'''

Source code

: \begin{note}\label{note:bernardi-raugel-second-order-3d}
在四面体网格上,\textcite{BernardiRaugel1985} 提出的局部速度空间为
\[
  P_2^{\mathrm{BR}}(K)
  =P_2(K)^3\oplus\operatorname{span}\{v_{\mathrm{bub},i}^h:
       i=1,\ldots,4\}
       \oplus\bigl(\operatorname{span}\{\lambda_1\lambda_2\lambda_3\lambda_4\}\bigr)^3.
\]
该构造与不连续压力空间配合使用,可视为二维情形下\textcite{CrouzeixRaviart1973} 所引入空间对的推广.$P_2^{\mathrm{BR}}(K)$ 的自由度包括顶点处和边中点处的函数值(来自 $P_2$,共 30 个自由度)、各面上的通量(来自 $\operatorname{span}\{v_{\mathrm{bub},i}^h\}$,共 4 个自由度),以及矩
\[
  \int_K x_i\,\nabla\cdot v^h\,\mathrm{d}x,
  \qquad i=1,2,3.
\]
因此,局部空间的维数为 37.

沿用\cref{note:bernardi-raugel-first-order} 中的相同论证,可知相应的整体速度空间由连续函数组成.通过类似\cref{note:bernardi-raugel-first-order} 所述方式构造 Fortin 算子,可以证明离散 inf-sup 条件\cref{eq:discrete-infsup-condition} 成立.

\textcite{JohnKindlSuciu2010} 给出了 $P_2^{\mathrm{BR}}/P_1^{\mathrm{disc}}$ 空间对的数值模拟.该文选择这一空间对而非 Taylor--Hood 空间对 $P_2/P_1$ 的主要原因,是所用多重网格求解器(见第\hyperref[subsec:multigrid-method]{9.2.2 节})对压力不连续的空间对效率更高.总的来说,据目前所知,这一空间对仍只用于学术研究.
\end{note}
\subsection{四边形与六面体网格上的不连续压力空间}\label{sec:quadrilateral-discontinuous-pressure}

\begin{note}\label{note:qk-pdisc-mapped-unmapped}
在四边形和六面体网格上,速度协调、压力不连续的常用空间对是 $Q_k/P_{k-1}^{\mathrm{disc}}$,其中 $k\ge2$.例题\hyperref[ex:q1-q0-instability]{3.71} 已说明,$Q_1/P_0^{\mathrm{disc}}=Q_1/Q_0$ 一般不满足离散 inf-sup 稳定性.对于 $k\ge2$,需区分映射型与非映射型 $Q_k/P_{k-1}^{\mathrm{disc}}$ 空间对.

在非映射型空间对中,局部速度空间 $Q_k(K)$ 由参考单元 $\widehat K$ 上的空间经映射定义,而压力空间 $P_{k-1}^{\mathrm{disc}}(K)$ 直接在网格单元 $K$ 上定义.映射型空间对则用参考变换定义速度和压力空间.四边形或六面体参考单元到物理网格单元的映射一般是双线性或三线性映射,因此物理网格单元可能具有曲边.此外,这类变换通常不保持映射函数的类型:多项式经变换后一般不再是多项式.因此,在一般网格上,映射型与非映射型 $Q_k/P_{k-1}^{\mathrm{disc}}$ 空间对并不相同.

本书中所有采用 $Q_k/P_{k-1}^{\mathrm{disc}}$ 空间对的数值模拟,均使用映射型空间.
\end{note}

'''

*WORK REQUEST*. Work out how many lines of the records contain the word "span". Give that number and nothing more.

*REPLY TO THE TASK*. 3